Comecei  a perceber melhor e sentir mais prazer ao lidar com fibras no tempo em que era viciada em ponto cruz, há cerca de dez anos: desenrolar uma meadinha nova, cortar e embainhar o linho... era um ritual muito prazeiroso. Nessa época também surgiu a decepção de perceber que aqui no Brasil não temos os mesmos materiais lá de fora. E aí começaram as pesquisas na internet, as encomendas do exterior.

Em seguida veio o vício dos retalhos – e o prazer de lidar com os tecidos 100% algodão. E a guinada que me fez largar a profissão e virar professora de patchwork. Vou contar essa história mais para a frente... esta postagem é só uma introdução.

Pesquisa vai,  pesquisa vem, comecei a ler sobre mais tradições... cultuadas no exterior. Descobri que lá fora se fia, e muito; que existem publicações especializadas; e festivais de fibra; e inúmeros revendedores de matéria-prima e equipamentos. Descobri que aqui mesmo na América do Sul existem comunidades que produzem lã orgânica artesanalmente; conheci projetos como o Manos del Uruguay, o Malabrigo... e no Brasil?

No Brasil, uma terra com tantas tradições, a gente se contenta em sair do armarinho com um pacote de “lã” 100% acrílico, produzida em larga escala, de qualidade duvidosa e cujo processo de fabricação é extremamente agressivo ao meio-ambiente.
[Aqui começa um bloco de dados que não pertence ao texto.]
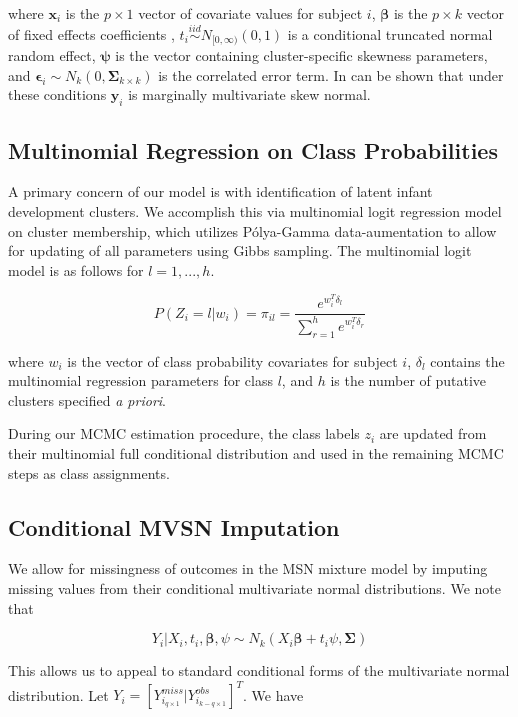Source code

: \documentclass[useAMS,referee]{biom}
\begin{document}
where $\mathbf{x}_i$ is the $p \times 1$ vector of covariate values for subject $i$, $\boldsymbol\beta$ is the $p \times k$ vector of fixed effects coefficients , $t_i \stackrel{iid}{\sim} N_{[0,\infty)}(0,1)$ is a conditional truncated normal random effect, $\boldsymbol\psi$ is the vector containing cluster-specific skewness parameters, and $\boldsymbol\epsilon_i \sim N_k(0,\boldsymbol\Sigma_{k \times k})$ is the correlated error term. In can be shown that under these conditions $\mathbf{y}_i$ is marginally multivariate skew normal.  

\subsection{Multinomial Regression on Class Probabilities}

A primary concern of our model is with identification of latent infant development clusters. We accomplish this via multinomial logit regression model on cluster membership, which utilizes P\'{o}lya-Gamma data-aumentation to allow for updating of all parameters using Gibbs sampling. The multinomial logit model is as follows for $l = 1,...,h$.

$$P(Z_i = l|w_i) = \pi_{il} = \frac{e^{w_i^T \delta_l}}{\sum_{r = 1}^h e^{w_i^T \delta_r}}$$

where $w_i$ is the vector of class probability covariates for subject $i$, $\delta_l$ contains the multinomial regression parameters for class $l$, and $h$ is the number of putative clusters specified \textit{a priori}.

During our MCMC estimation procedure, the class labels $z_i$ are updated from their multinomial full conditional distribution and used in the remaining MCMC steps as class assignments.

\subsection{Conditional MVSN Imputation}

We allow for missingness of outcomes in the MSN mixture model by imputing missing values from their conditional multivariate normal distributions. We note that

$$Y_i|X_i,t_i,\boldsymbol\beta,\psi \sim N_k(X_i \boldsymbol\beta + t_i \psi, \boldsymbol\Sigma)$$

This allows us to appeal to standard conditional forms of the multivariate normal distribution. Let $Y_i = [Y^{miss}_{i_{q \times 1}} | Y^{obs}_{i_{k - q \times 1}}]^T$. We have
\end{document}
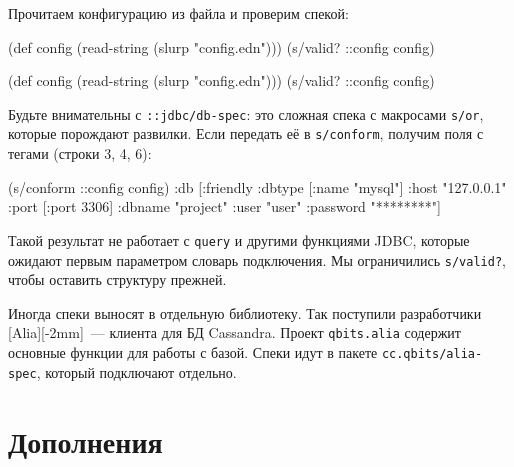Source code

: \fi

\noindent
Прочитаем конфигурацию из файла и проверим спекой:

\ifx\DEVICETYPE\MOBILE

\begin{english}
  \begin{clojure}
(def config
  (read-string (slurp "config.edn")))
(s/valid? ::config config)
  \end{clojure}
\end{english}

\else

\begin{english}
  \begin{clojure}
(def config (read-string (slurp "config.edn")))
(s/valid? ::config config)
  \end{clojure}
\end{english}

\fi

\label{jdbc-conform-warning}


Будьте внимательны с \verb|::jdbc/db-spec|: это сложная спека с макросами
\verb|s/or|, которые порождают развилки. Если передать её в
\verb|s/conform|, получим поля с тегами (строки 3, 4, 6):

\begin{english}
  \begin{clojure/lines}
(s/conform ::config config)
{:db
 [:friendly
  {:dbtype   [:name "mysql"]
   :host     "127.0.0.1"
   :port     [:port 3306]
   :dbname   "project"
   :user     "user"
   :password "********"}]}
  \end{clojure/lines}
\end{english}

Такой результат не работает с \verb|query| и другими функциями JDBC, которые
ожидают первым параметром словарь подключения. Мы ограничились \verb|s/valid?|,
чтобы оставить структуру прежней.

Иногда спеки выносят в отдельную библиотеку. Так поступили разработчики
[Alia][-2mm]~--- клиента для БД
Cassandra. Проект \verb|qbits.alia| содержит основные функции для работы с
базой. Спеки идут в пакете \verb|cc.qbits/alia-spec|, который подключают
отдельно.

\section{Дополнения}

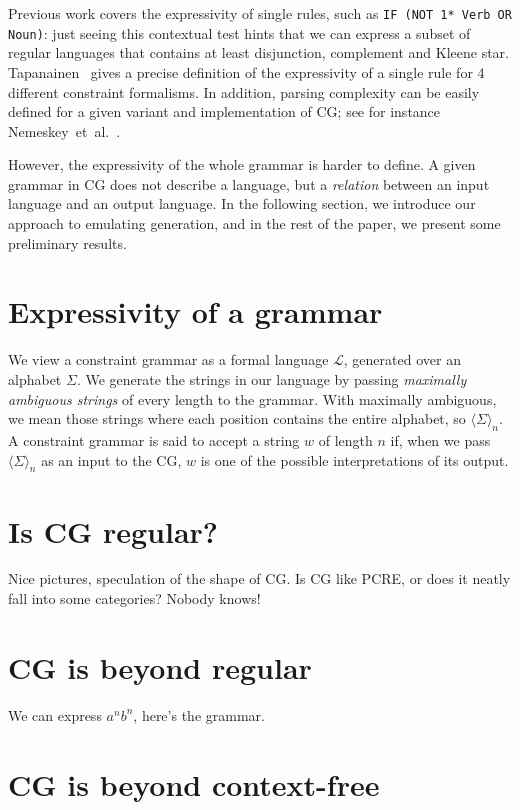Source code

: \documentclass[11pt]{article}
\begin{document}
Previous work covers the expressivity of single rules, such as \texttt{IF (NOT 1* Verb OR Noun)}: just seeing this contextual test hints that we can express a subset of regular languages that contains at least disjunction, complement and Kleene star. 
Tapanainen~ gives a precise definition of the expressivity of a single rule for 4 different constraint formalisms. In addition, parsing complexity can be easily defined for a given variant and implementation of CG; see for instance Nemeskey~et~al.~.

However, the expressivity of the whole grammar is harder to define. 
A given grammar in CG does not describe a language, but a \emph{relation} between an input language and an output language. In the following section, we introduce our approach to emulating generation, and in the rest of the paper, we present some preliminary results.

\section{Expressivity of a grammar}

We view a constraint grammar as a formal language $\mathcal{L}$, generated over an 
alphabet $\Sigma$. We generate the strings in our language by passing 
\emph{maximally ambiguous strings} of every length to the grammar. 
With maximally ambiguous, we mean  those strings where each position contains the 
entire alphabet, so $\langle \Sigma \rangle_n$. 
A constraint grammar is said to accept a string $w$ of length $n$ if, 
when we pass $\langle \Sigma \rangle_n$ as an input to the CG,
$w$ is one of the possible interpretations of its output.

\section{Is CG regular?}

Nice pictures, speculation of the shape of CG. Is CG like PCRE, or does it neatly fall into some categories? Nobody knows!

\section{CG is beyond regular}

We can express $a^nb^n$, here's the grammar.

\section{CG is beyond context-free}
\end{document}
Lá fui eu atrás de lã natural made in Brazil, de um carpinteiro para me fazer um fuso, de um fabricante de roca!

Encontrei? Sim, e descobri  gente bacana nesse processo. Gente pioneira que tenta mudar o panorama, plantar a sementinha do amor pela matéria-prima obtida e utilizada com sabedoria; gente que valoriza mais a qualidade do que a quantidade; gente que cresceu vendo a avó fiar para a família toda, e sabe que isso era mais do que uma simples tarefa braçal. 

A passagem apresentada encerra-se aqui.